=== Begin Enclosure ===

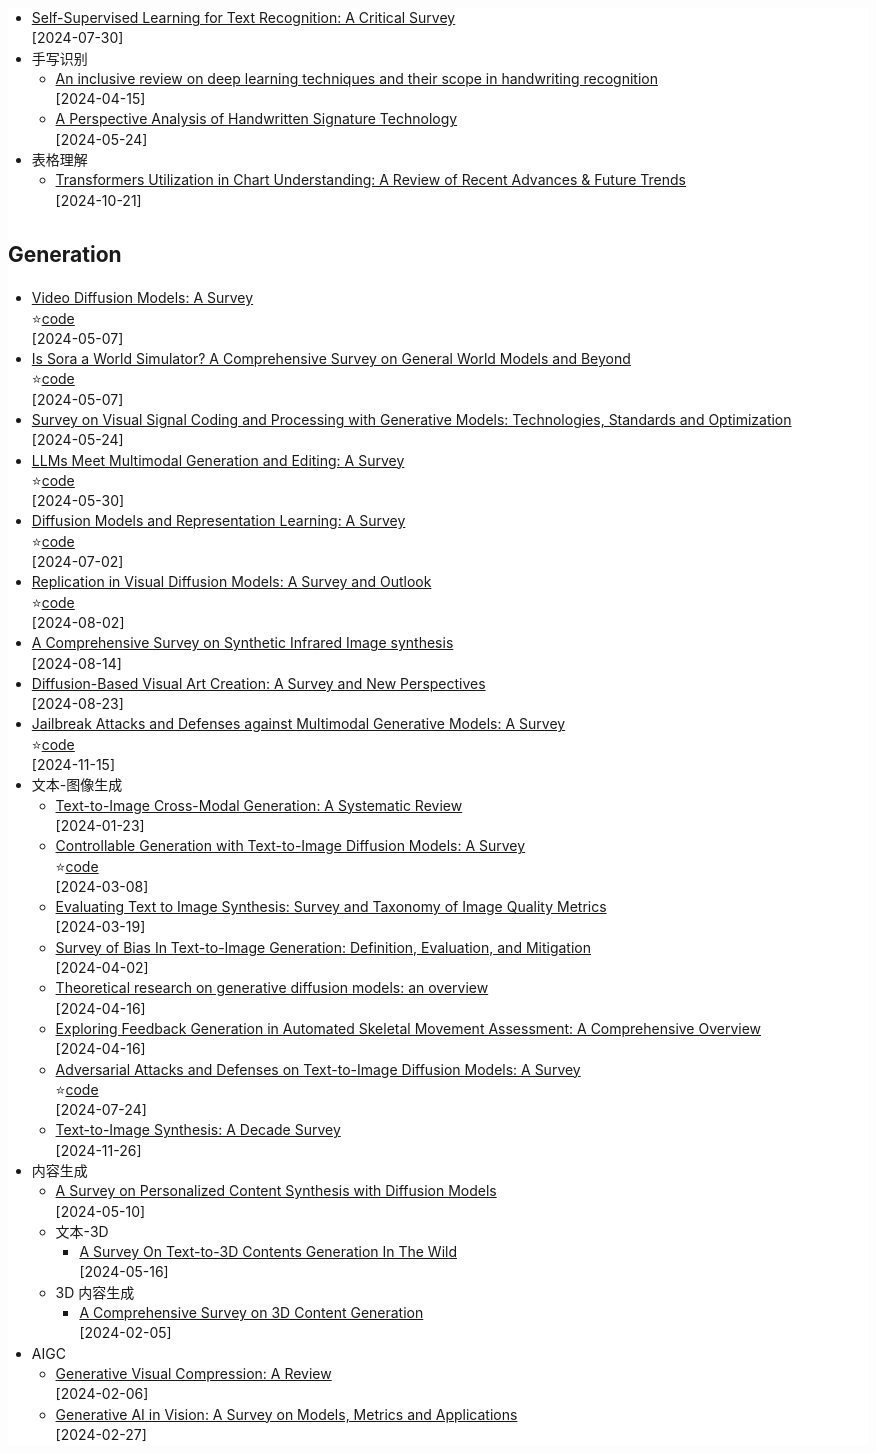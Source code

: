   * [Self-Supervised Learning for Text Recognition: A Critical Survey](https://arxiv.org/abs/2407.19889)<br>[2024-07-30]
* 手写识别
  * [An inclusive review on deep learning techniques and their scope in handwriting recognition](https://arxiv.org/abs/2404.08011)<br>[2024-04-15]
  * [A Perspective Analysis of Handwritten Signature Technology](https://arxiv.org/abs/2405.13555)<br>[2024-05-24]
* 表格理解
  * [Transformers Utilization in Chart Understanding: A Review of Recent Advances & Future Trends](https://arxiv.org/abs/2410.13883)<br>[2024-10-21]

## Generation
* [Video Diffusion Models: A Survey](https://arxiv.org/abs/2405.03150)<br>:star:[code](https://github.com/ndrwmlnk/Awesome-Video-Diffusion-Models)<br>[2024-05-07]
* [Is Sora a World Simulator? A Comprehensive Survey on General World Models and Beyond](https://arxiv.org/abs/2405.03520)<br>:star:[code](https://github.com/GigaAI-research/General-World-Models-Survey)<br>[2024-05-07]
* [Survey on Visual Signal Coding and Processing with Generative Models: Technologies, Standards and Optimization](https://arxiv.org/abs/2405.14221)<br>[2024-05-24]
* [LLMs Meet Multimodal Generation and Editing: A Survey](https://arxiv.org/abs/2405.19334)<br>:star:[code](https://github.com/YingqingHe/Awesome-LLMs-meet-Multimodal-Generation)<br>[2024-05-30]
* [Diffusion Models and Representation Learning: A Survey](https://arxiv.org/abs/2407.00783)<br>:star:[code](https://github.com/dongzhuoyao/Diffusion-Representation-Learning-Survey-Taxonomy)<br>[2024-07-02]
* [Replication in Visual Diffusion Models: A Survey and Outlook](https://arxiv.org/abs/2408.00001)<br>:star:[code](https://github.com/WangWenhao0716/Awesome-Diffusion-Replication)<br>[2024-08-02]
* [A Comprehensive Survey on Synthetic Infrared Image synthesis](https://arxiv.org/abs/2408.06868)<br>[2024-08-14]
* [Diffusion-Based Visual Art Creation: A Survey and New Perspectives](https://arxiv.org/abs/2408.12128)<br>[2024-08-23]
* [Jailbreak Attacks and Defenses against Multimodal Generative Models: A Survey](https://arxiv.org/abs/2411.09259)<br>:star:[code](https://github.com/liuxuannan/Awesome-Multimodal-Jailbreak)<br>[2024-11-15]
* 文本-图像生成
  * [Text-to-Image Cross-Modal Generation: A Systematic Review](https://arxiv.org/abs/2401.11631)<br>[2024-01-23]
  * [Controllable Generation with Text-to-Image Diffusion Models: A Survey](https://arxiv.org/abs/2403.04279)<br>:star:[code](https://github.com/PRIV-Creation/Awesome-Controllable-T2I-Diffusion-Models)<br>[2024-03-08]
  * [Evaluating Text to Image Synthesis: Survey and Taxonomy of Image Quality Metrics](https://arxiv.org/abs/2403.11821)<br>[2024-03-19]
  * [Survey of Bias In Text-to-Image Generation: Definition, Evaluation, and Mitigation](https://arxiv.org/abs/2404.01030)<br>[2024-04-02]
  * [Theoretical research on generative diffusion models: an overview](https://arxiv.org/abs/2404.09016)<br>[2024-04-16]
  * [Exploring Feedback Generation in Automated Skeletal Movement Assessment: A Comprehensive Overview](https://arxiv.org/abs/2404.09359)<br>[2024-04-16]
  * [Adversarial Attacks and Defenses on Text-to-Image Diffusion Models: A Survey](https://arxiv.org/abs/2407.15861)<br>:star:[code](https://github.com/datar001/Awesome-AD-on-T2IDM)<br>[2024-07-24]
  * [Text-to-Image Synthesis: A Decade Survey](https://arxiv.org/abs/2411.16164)<br>[2024-11-26]
* 内容生成
  * [A Survey on Personalized Content Synthesis with Diffusion Models](https://arxiv.org/abs/2405.05538)<br>[2024-05-10]
  * 文本-3D
    * [A Survey On Text-to-3D Contents Generation In The Wild](https://arxiv.org/abs/2405.09431)<br>[2024-05-16]
  * 3D 内容生成
    * [A Comprehensive Survey on 3D Content Generation](https://arxiv.org/abs/2402.01166)<br>[2024-02-05]
* AIGC
  * [Generative Visual Compression: A Review](https://arxiv.org/abs/2402.02140)<br>[2024-02-06]
  * [Generative AI in Vision: A Survey on Models, Metrics and Applications](https://arxiv.org/abs/2402.16369)<br>[2024-02-27]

=== End Enclosure ===

-- Task instructions --
Looking at the listing above, count every line in which the string "with" appears, and give only that count.

-- Written response --
3